• Your assignment:
Omit the images. Copy each entry word for word.

• Dataset extract:

»»

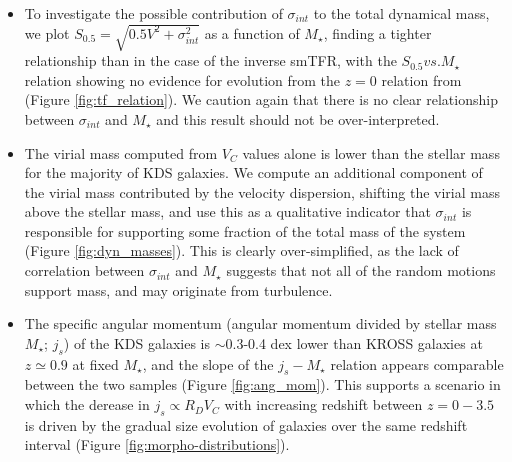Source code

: \documentclass[fleqn,usenatbib]{mnras}
\begin{document}
\begin{itemize}
    \item To investigate the possible contribution of $\sigma_{int}$ to the total dynamical mass, we plot $S_{0.5} = \sqrt{0.5V^{2} + \sigma_{int}^{2}}$ as a function of $M_{\star}$, finding a tighter relationship than in the case of the inverse smTFR, with the $S_{0.5} vs. M_{\star}$ relation showing no evidence for evolution from the $z=0$ relation from \cite{Kassin2007} (Figure \ref{fig:tf_relation}).
    We caution again that there is no clear relationship between $\sigma_{int}$ and $M_{\star}$ and this result should not be over-interpreted.
    \item The virial mass computed from $V_{C}$ values alone is lower than the stellar mass for the majority of KDS galaxies.
    We compute an additional component of the virial mass contributed by the velocity dispersion, shifting the virial mass above the stellar mass, and use this as a qualitative indicator that $\sigma_{int}$ is responsible for supporting some fraction of the total mass of the system (Figure \ref{fig:dyn_masses}).
    This is clearly over-simplified, as the lack of correlation between $\sigma_{int}$ and $M_{\star}$ suggests that not all of the random motions support mass, and may originate from turbulence.
    \item The specific angular momentum (angular momentum divided by stellar mass $M_{\star}$; $j_{s}$) of the KDS galaxies is $\sim$0.3-0.4 dex lower than KROSS galaxies at $z\simeq0.9$ at fixed $M_{\star}$, and the slope of the $j_{s}-M_{\star}$ relation appears comparable between the two samples (Figure \ref{fig:ang_mom}).
    This supports a scenario in which the derease in $j_{s} \propto R_{D}V_{C}$ with increasing redshift between $z=0-3.5$ is driven by the gradual size evolution of galaxies over the same redshift interval (Figure \ref{fig:morpho-distributions}).

\end{itemize}


\clearpage 

%

\clearpage



\appendix

\bsp    %
\label{lastpage}
\end{document}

««

• Output of the task:
Source code

: \documentclass[fleqn,usenatbib]{mnras}
\begin{document}
\begin{itemize}
    \item To investigate the possible contribution of $\sigma_{int}$ to the total dynamical mass, we plot $S_{0.5} = \sqrt{0.5V^{2} + \sigma_{int}^{2}}$ as a function of $M_{\star}$, finding a tighter relationship than in the case of the inverse smTFR, with the $S_{0.5} vs. M_{\star}$ relation showing no evidence for evolution from the $z=0$ relation from \cite{Kassin2007} (Figure \ref{fig:tf_relation}).
    We caution again that there is no clear relationship between $\sigma_{int}$ and $M_{\star}$ and this result should not be over-interpreted.
    \item The virial mass computed from $V_{C}$ values alone is lower than the stellar mass for the majority of KDS galaxies.
    We compute an additional component of the virial mass contributed by the velocity dispersion, shifting the virial mass above the stellar mass, and use this as a qualitative indicator that $\sigma_{int}$ is responsible for supporting some fraction of the total mass of the system (Figure \ref{fig:dyn_masses}).
    This is clearly over-simplified, as the lack of correlation between $\sigma_{int}$ and $M_{\star}$ suggests that not all of the random motions support mass, and may originate from turbulence.
    \item The specific angular momentum (angular momentum divided by stellar mass $M_{\star}$; $j_{s}$) of the KDS galaxies is $\sim$0.3-0.4 dex lower than KROSS galaxies at $z\simeq0.9$ at fixed $M_{\star}$, and the slope of the $j_{s}-M_{\star}$ relation appears comparable between the two samples (Figure \ref{fig:ang_mom}).
    This supports a scenario in which the derease in $j_{s} \propto R_{D}V_{C}$ with increasing redshift between $z=0-3.5$ is driven by the gradual size evolution of galaxies over the same redshift interval (Figure \ref{fig:morpho-distributions}).

\end{itemize}


\clearpage 

%

\clearpage



\appendix

\bsp    %
\label{lastpage}
\end{document}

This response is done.